[Saved data entries]
###
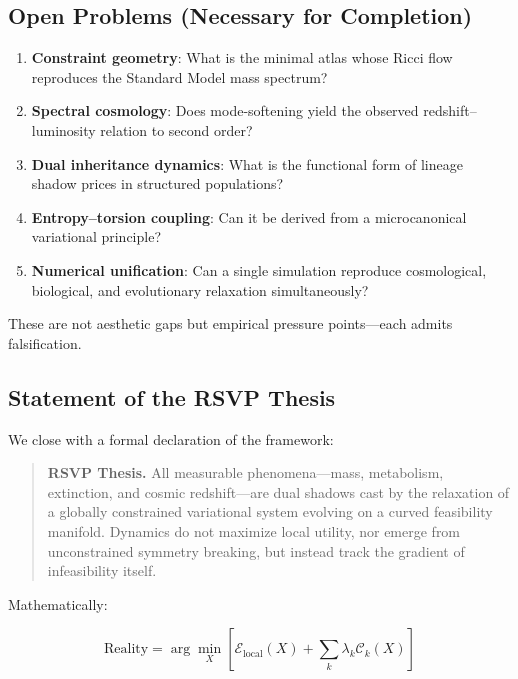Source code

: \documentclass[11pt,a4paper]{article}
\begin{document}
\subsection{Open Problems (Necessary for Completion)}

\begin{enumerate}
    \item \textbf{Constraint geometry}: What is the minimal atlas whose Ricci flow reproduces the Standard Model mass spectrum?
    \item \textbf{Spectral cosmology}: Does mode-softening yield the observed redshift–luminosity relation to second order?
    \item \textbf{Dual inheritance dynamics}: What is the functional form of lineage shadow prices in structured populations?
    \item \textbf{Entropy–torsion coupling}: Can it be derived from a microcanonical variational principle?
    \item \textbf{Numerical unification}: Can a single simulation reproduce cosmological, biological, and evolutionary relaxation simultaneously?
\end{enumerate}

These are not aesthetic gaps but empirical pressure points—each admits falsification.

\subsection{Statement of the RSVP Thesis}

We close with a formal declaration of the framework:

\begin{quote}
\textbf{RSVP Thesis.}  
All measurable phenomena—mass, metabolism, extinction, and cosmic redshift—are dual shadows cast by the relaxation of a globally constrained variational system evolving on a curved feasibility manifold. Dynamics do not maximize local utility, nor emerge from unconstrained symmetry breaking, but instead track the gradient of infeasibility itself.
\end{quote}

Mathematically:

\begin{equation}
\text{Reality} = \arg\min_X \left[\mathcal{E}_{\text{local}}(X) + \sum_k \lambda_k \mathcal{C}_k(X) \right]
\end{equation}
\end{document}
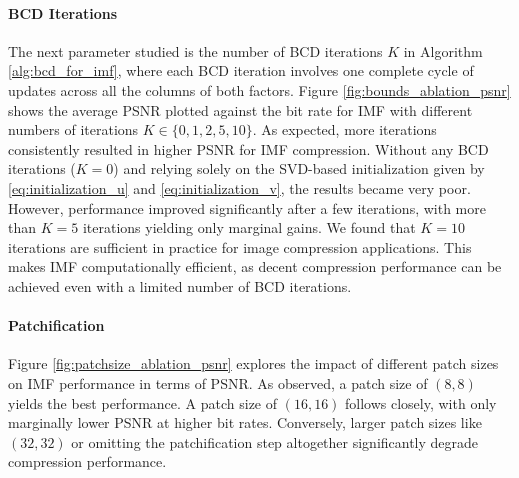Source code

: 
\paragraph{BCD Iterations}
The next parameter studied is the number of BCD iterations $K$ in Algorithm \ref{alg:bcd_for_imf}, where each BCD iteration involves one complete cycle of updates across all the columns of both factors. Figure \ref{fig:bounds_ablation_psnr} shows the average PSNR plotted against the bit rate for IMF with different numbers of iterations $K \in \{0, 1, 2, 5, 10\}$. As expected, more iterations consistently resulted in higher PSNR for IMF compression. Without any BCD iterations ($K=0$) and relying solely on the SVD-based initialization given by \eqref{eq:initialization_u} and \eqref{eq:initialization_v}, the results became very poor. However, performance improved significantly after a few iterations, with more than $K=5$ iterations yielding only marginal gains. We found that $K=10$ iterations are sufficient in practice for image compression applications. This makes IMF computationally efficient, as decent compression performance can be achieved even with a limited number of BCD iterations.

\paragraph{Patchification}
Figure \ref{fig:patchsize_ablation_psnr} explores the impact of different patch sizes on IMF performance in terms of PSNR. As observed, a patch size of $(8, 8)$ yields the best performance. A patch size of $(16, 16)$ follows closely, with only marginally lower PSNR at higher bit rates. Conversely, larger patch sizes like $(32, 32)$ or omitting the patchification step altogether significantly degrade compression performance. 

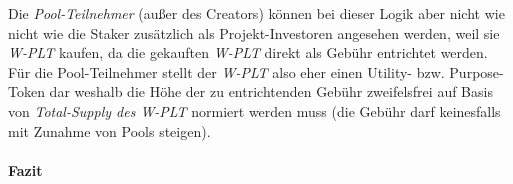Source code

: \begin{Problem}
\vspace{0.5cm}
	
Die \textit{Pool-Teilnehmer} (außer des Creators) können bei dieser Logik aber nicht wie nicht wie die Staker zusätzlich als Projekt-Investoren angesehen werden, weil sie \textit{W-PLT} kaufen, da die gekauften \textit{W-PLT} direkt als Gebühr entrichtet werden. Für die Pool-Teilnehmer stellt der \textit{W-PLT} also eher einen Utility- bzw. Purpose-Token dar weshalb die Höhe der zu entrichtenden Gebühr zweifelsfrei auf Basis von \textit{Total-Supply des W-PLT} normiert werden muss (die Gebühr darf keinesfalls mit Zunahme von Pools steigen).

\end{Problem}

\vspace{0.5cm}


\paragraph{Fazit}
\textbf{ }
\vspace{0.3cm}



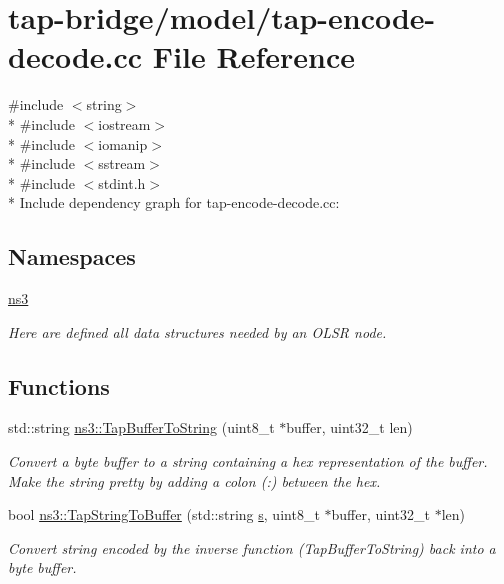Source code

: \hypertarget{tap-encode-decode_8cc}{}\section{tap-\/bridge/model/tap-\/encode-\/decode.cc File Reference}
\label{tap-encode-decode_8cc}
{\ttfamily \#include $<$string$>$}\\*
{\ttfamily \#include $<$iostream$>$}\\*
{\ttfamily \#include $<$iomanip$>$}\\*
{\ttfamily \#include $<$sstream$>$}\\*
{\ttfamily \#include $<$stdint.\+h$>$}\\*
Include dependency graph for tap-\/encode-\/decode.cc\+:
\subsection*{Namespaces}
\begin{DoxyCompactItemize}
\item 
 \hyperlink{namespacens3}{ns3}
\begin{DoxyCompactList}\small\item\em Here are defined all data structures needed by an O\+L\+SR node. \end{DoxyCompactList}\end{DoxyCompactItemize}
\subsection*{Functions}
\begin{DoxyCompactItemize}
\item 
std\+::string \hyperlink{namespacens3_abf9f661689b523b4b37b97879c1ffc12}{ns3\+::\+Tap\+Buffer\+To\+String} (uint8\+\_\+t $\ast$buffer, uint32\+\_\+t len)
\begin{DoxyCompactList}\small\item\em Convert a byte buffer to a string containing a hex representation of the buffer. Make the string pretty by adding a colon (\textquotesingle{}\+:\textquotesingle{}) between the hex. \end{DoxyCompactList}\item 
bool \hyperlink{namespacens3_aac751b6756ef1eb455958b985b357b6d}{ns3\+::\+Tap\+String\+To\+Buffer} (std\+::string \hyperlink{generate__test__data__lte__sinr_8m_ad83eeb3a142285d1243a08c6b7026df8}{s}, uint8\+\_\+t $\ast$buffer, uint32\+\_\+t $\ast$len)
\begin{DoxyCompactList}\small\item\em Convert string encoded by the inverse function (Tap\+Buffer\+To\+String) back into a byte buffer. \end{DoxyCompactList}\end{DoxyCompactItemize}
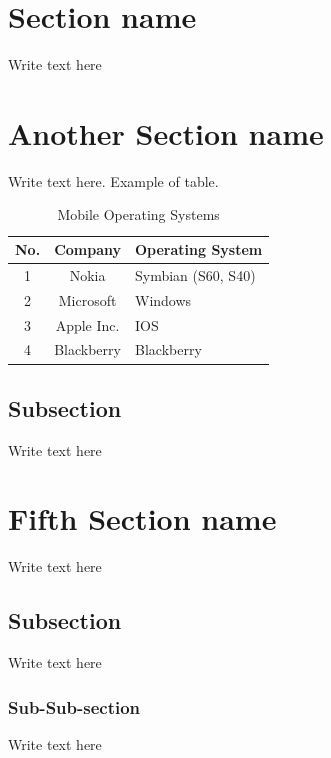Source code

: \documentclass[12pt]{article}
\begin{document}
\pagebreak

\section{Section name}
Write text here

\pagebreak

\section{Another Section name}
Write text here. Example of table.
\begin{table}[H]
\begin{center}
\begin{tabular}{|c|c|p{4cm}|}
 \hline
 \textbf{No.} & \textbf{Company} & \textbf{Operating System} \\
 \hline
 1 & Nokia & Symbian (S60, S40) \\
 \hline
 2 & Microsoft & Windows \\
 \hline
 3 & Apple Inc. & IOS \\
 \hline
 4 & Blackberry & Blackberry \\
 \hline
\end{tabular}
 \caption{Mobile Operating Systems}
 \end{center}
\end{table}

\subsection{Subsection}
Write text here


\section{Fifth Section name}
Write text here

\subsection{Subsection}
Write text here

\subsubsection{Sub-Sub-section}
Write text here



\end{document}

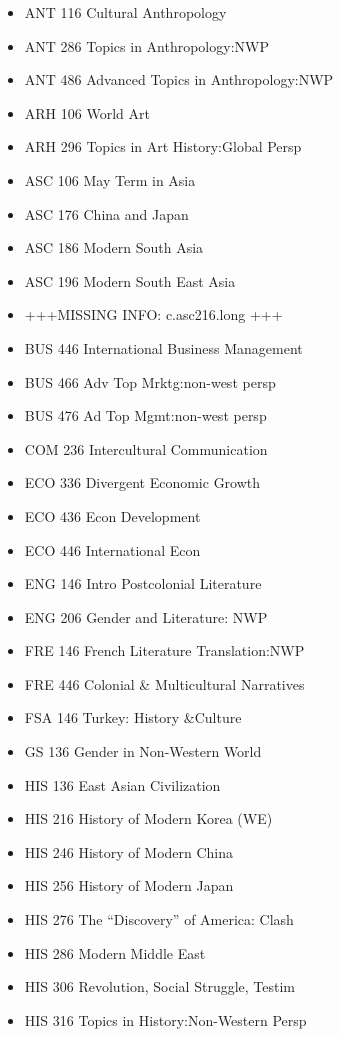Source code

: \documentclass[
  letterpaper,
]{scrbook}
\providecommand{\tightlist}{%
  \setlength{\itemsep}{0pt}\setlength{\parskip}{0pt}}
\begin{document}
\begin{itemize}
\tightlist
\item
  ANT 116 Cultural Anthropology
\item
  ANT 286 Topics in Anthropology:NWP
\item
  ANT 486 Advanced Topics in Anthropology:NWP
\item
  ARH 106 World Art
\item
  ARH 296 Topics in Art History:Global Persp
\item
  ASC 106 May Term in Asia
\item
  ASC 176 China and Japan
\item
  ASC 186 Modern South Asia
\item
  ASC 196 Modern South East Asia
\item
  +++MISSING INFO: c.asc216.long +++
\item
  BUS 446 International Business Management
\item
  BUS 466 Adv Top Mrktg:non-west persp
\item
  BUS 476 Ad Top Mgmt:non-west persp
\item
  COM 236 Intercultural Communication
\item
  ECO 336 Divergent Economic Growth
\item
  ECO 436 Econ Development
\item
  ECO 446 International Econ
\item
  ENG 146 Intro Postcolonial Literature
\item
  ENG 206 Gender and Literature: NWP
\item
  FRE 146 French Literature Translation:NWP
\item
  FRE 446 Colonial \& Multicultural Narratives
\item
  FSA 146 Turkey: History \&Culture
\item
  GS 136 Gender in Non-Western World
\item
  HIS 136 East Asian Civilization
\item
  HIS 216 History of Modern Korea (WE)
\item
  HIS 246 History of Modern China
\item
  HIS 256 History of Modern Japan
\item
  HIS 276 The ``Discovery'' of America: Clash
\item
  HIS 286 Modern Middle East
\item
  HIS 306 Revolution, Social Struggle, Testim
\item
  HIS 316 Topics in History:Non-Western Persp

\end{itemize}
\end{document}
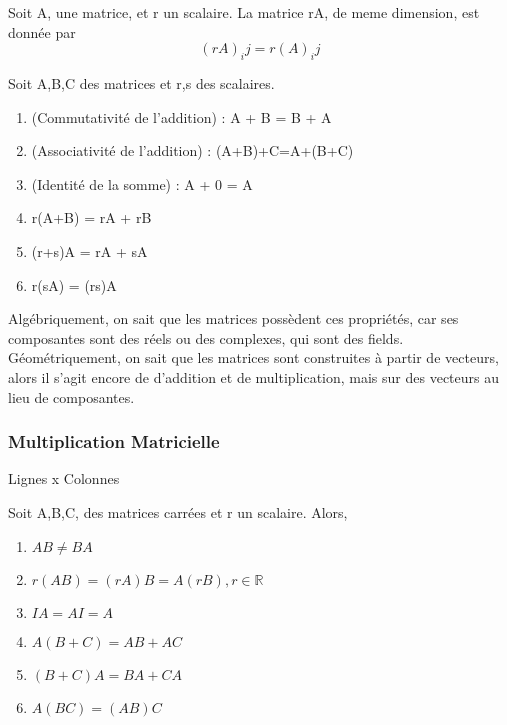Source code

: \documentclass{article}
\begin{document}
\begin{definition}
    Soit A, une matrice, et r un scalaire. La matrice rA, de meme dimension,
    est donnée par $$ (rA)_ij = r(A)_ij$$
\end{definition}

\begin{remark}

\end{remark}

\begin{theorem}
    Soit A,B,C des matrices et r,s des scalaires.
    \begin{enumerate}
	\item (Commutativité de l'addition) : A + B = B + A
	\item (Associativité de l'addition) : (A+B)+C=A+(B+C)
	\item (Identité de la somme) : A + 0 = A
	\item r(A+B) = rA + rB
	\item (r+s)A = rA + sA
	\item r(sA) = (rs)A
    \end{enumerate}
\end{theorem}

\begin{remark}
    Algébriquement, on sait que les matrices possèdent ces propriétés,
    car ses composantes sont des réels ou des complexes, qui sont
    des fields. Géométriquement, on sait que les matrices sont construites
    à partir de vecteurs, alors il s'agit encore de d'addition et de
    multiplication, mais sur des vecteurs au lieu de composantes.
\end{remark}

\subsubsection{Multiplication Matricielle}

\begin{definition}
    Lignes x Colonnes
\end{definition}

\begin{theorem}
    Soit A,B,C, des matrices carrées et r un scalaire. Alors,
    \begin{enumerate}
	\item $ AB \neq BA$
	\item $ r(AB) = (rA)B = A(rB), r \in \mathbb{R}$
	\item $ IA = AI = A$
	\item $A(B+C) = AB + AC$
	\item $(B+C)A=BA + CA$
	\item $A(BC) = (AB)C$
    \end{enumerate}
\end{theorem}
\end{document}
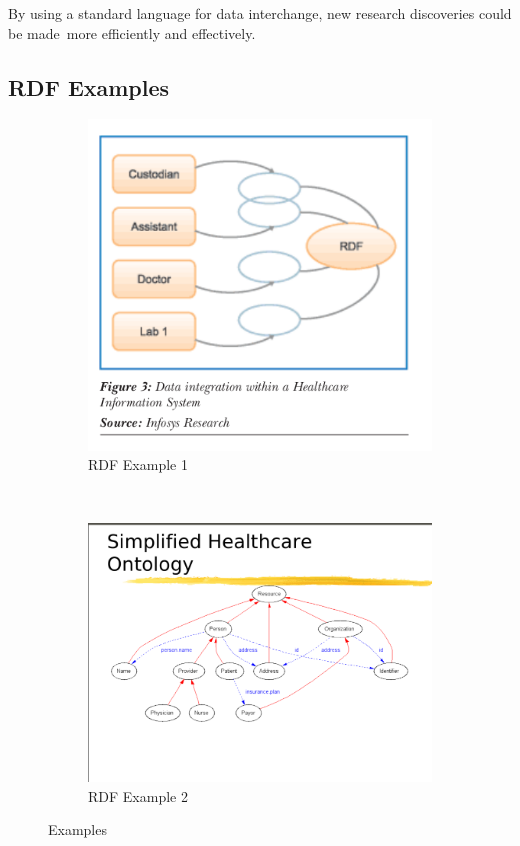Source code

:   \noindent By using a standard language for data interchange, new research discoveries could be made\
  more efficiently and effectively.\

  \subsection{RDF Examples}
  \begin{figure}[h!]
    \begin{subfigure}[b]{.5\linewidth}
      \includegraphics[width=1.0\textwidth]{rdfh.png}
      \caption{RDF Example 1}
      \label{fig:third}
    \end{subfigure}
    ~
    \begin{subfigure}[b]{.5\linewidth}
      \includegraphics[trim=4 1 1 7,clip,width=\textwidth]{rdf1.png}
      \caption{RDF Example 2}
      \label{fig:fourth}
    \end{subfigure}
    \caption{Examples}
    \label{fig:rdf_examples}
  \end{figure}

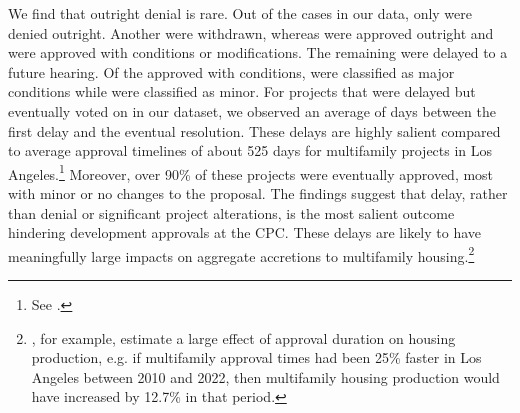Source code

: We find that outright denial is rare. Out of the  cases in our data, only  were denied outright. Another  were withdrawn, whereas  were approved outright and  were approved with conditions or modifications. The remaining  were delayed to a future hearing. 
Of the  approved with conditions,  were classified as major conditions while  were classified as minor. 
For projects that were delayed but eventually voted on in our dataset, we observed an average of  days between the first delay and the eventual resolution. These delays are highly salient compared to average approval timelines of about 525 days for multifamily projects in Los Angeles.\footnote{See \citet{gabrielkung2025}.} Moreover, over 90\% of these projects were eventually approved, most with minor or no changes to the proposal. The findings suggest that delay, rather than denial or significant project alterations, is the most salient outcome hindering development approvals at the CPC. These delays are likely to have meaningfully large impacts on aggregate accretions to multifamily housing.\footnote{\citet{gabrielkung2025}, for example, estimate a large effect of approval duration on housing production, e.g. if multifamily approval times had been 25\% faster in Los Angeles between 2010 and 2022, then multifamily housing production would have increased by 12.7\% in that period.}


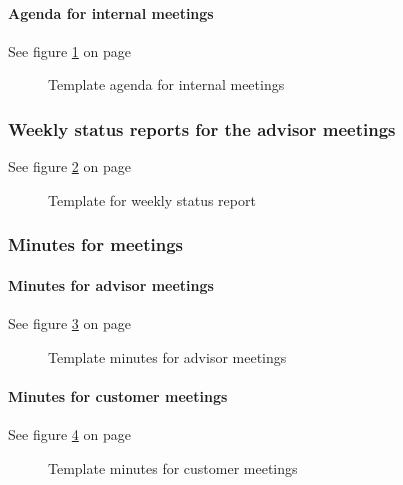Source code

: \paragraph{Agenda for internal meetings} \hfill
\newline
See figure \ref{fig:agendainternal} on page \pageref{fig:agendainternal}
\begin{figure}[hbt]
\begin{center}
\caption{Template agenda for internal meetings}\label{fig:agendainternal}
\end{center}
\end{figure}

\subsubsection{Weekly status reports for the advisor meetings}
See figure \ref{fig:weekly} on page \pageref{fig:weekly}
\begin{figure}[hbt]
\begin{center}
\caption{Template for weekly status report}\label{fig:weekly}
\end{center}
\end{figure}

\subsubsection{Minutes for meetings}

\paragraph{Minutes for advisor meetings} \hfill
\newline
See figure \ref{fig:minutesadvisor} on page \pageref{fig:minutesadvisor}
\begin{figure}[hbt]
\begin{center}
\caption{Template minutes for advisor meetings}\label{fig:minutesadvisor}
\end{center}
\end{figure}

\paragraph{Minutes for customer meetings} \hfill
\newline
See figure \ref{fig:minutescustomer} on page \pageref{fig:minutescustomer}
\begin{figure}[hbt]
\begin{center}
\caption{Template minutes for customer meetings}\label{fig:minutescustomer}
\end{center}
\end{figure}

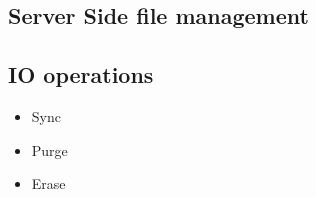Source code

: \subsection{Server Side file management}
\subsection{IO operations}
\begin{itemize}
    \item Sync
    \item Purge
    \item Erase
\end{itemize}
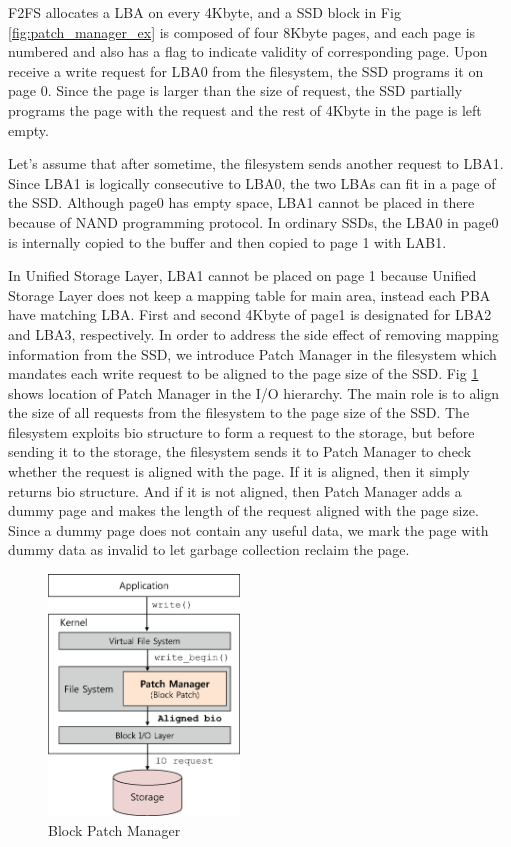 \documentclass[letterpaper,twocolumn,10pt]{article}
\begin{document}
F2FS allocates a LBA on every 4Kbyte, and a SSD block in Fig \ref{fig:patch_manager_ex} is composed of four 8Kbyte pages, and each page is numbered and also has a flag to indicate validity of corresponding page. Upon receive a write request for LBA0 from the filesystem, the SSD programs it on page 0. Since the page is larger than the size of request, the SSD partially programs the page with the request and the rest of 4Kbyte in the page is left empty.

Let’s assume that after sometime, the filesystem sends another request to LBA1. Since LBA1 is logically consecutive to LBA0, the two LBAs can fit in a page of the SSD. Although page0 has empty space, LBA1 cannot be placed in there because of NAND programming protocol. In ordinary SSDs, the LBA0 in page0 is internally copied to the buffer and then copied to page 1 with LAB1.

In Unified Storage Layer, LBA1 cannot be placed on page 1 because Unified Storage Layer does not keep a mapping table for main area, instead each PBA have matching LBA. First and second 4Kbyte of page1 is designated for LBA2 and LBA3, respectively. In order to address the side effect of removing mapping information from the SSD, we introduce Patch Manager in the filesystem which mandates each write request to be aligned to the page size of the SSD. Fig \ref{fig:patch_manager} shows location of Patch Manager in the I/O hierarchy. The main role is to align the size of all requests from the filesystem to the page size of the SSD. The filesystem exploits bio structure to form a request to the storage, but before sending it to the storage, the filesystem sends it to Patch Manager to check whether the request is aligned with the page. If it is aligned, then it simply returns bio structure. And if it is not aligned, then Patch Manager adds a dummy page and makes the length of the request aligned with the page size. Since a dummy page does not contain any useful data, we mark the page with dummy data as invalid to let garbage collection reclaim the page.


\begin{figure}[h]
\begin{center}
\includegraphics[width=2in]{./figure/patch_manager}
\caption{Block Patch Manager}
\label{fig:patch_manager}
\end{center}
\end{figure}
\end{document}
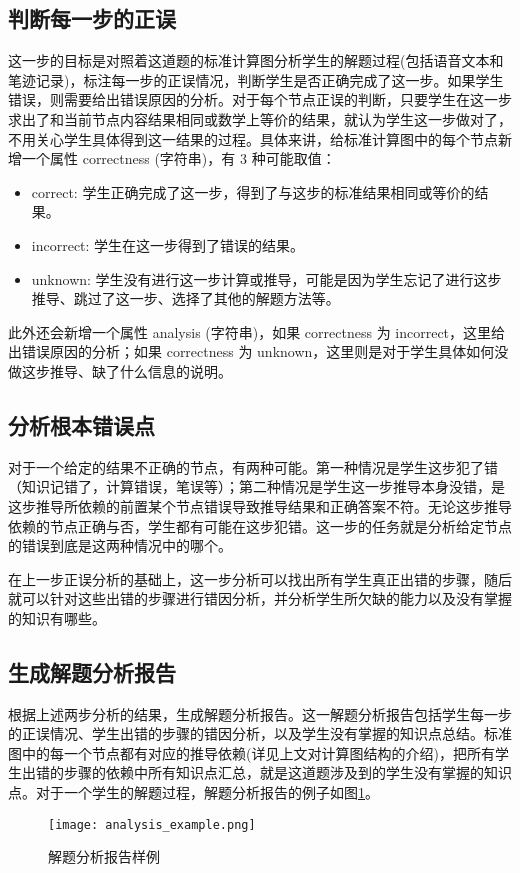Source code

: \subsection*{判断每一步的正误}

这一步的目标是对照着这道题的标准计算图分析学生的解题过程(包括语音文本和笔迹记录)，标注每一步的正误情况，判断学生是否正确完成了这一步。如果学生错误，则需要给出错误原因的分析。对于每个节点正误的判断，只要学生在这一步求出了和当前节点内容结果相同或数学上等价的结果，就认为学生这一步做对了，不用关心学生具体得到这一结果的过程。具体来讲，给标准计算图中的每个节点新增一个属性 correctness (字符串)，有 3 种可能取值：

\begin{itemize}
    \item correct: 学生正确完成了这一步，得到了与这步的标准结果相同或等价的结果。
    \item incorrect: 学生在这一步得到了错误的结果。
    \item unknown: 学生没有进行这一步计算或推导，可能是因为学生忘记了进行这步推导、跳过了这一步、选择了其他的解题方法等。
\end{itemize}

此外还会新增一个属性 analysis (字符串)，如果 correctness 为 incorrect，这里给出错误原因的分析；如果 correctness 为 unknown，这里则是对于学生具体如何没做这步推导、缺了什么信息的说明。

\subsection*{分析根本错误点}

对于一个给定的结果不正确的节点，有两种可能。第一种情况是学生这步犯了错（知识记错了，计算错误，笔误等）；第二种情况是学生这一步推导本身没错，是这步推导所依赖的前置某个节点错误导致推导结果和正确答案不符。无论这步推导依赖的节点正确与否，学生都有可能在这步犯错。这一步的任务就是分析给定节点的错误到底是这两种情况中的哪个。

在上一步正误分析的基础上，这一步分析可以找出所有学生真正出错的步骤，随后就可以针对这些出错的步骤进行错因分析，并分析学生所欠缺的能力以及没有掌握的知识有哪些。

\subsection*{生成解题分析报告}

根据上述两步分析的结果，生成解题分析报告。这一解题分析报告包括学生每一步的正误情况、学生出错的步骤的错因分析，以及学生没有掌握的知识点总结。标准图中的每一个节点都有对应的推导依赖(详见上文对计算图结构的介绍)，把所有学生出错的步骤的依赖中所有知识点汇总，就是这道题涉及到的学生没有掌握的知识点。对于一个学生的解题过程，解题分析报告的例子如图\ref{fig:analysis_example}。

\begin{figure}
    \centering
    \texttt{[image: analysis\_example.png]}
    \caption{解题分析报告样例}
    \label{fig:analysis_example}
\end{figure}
###
* [What needs to be done]: Using the records above, restate word for word the lines from the one with "Include dependency graph" through the one with "Convert a byte", both included.

* [Your response]:
Include dependency graph for tap-\/encode-\/decode.cc\+:
\subsection*{Namespaces}
\begin{DoxyCompactItemize}
\item 
 \hyperlink{namespacens3}{ns3}
\begin{DoxyCompactList}\small\item\em Here are defined all data structures needed by an O\+L\+SR node. \end{DoxyCompactList}\end{DoxyCompactItemize}
\subsection*{Functions}
\begin{DoxyCompactItemize}
\item 
std\+::string \hyperlink{namespacens3_abf9f661689b523b4b37b97879c1ffc12}{ns3\+::\+Tap\+Buffer\+To\+String} (uint8\+\_\+t $\ast$buffer, uint32\+\_\+t len)
\begin{DoxyCompactList}\small\item\em Convert a byte buffer to a string containing a hex representation of the buffer. Make the string pretty by adding a colon (\textquotesingle{}\+:\textquotesingle{}) between the hex. \end{DoxyCompactList}\item 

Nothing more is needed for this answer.